DATA SECTION:

+--

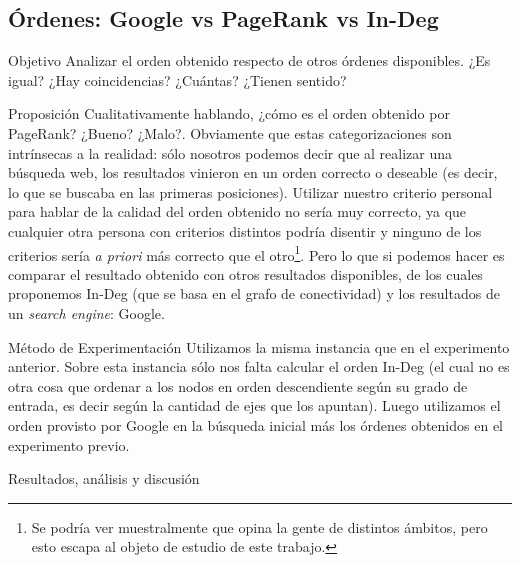 \subsection{\'Ordenes: Google vs PageRank vs In-Deg}
\label{subsec:exp2}
\begin{LaTeXdescription}
    \item[Objetivo] Analizar el orden obtenido respecto de otros \'ordenes
        disponibles. ¿Es igual? ¿Hay coincidencias? ¿Cu\'antas? ¿Tienen
        sentido?\\

    \item[Proposici\'on] Cualitativamente hablando, ¿c\'omo es el orden obtenido
        por PageRank? ¿Bueno? ¿Malo?. Obviamente que estas categorizaciones son
        intr\'insecas a la realidad: s\'olo nosotros podemos decir que al
        realizar una b\'usqueda web, los resultados vinieron en un orden
        correcto o deseable (es decir, lo que se buscaba en las primeras
        posiciones).  Utilizar nuestro criterio personal para hablar de la
        calidad del orden obtenido no ser\'ia muy correcto, ya que cualquier
        otra persona con criterios distintos podr\'ia disentir y ninguno de los
        criterios ser\'ia \textit{a priori} m\'as correcto que el
        otro\footnote{Se podr\'ia ver muestralmente que opina la gente de
        distintos \'ambitos, pero esto escapa al objeto de estudio de este
        trabajo.}. Pero lo que si podemos hacer es comparar el resultado
        obtenido con otros resultados disponibles, de los cuales proponemos
        In-Deg (que se basa en el grafo de conectividad) y los resultados de un
        \textit{search engine}: Google.\\

    \item[M\'etodo de Experimentaci\'on] Utilizamos la misma instancia que en el
        experimento anterior. Sobre esta instancia s\'olo nos falta calcular el
        orden In-Deg (el cual no es otra cosa que ordenar a los nodos en orden
        descendiente seg\'un su grado de entrada, es decir seg\'un la cantidad
        de ejes que los apuntan). Luego utilizamos el orden provisto por Google
        en la b\'usqueda inicial m\'as los \'ordenes obtenidos en el experimento
        previo.\\

    \item[Resultados, an\'alisis y discusi\'on]
\end{LaTeXdescription}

+--

INSTRUCTIONS TO FOLLOW:
This task asks for the data above repeated exactly, without a single picture.

EXERCISE RESPONSE:
 \subsection{\'Ordenes: Google vs PageRank vs In-Deg}
\label{subsec:exp2}
\begin{LaTeXdescription}
    \item[Objetivo] Analizar el orden obtenido respecto de otros \'ordenes
        disponibles. ¿Es igual? ¿Hay coincidencias? ¿Cu\'antas? ¿Tienen
        sentido?\\

    \item[Proposici\'on] Cualitativamente hablando, ¿c\'omo es el orden obtenido
        por PageRank? ¿Bueno? ¿Malo?. Obviamente que estas categorizaciones son
        intr\'insecas a la realidad: s\'olo nosotros podemos decir que al
        realizar una b\'usqueda web, los resultados vinieron en un orden
        correcto o deseable (es decir, lo que se buscaba en las primeras
        posiciones).  Utilizar nuestro criterio personal para hablar de la
        calidad del orden obtenido no ser\'ia muy correcto, ya que cualquier
        otra persona con criterios distintos podr\'ia disentir y ninguno de los
        criterios ser\'ia \textit{a priori} m\'as correcto que el
        otro\footnote{Se podr\'ia ver muestralmente que opina la gente de
        distintos \'ambitos, pero esto escapa al objeto de estudio de este
        trabajo.}. Pero lo que si podemos hacer es comparar el resultado
        obtenido con otros resultados disponibles, de los cuales proponemos
        In-Deg (que se basa en el grafo de conectividad) y los resultados de un
        \textit{search engine}: Google.\\

    \item[M\'etodo de Experimentaci\'on] Utilizamos la misma instancia que en el
        experimento anterior. Sobre esta instancia s\'olo nos falta calcular el
        orden In-Deg (el cual no es otra cosa que ordenar a los nodos en orden
        descendiente seg\'un su grado de entrada, es decir seg\'un la cantidad
        de ejes que los apuntan). Luego utilizamos el orden provisto por Google
        en la b\'usqueda inicial m\'as los \'ordenes obtenidos en el experimento
        previo.\\

    \item[Resultados, an\'alisis y discusi\'on]
\end{LaTeXdescription}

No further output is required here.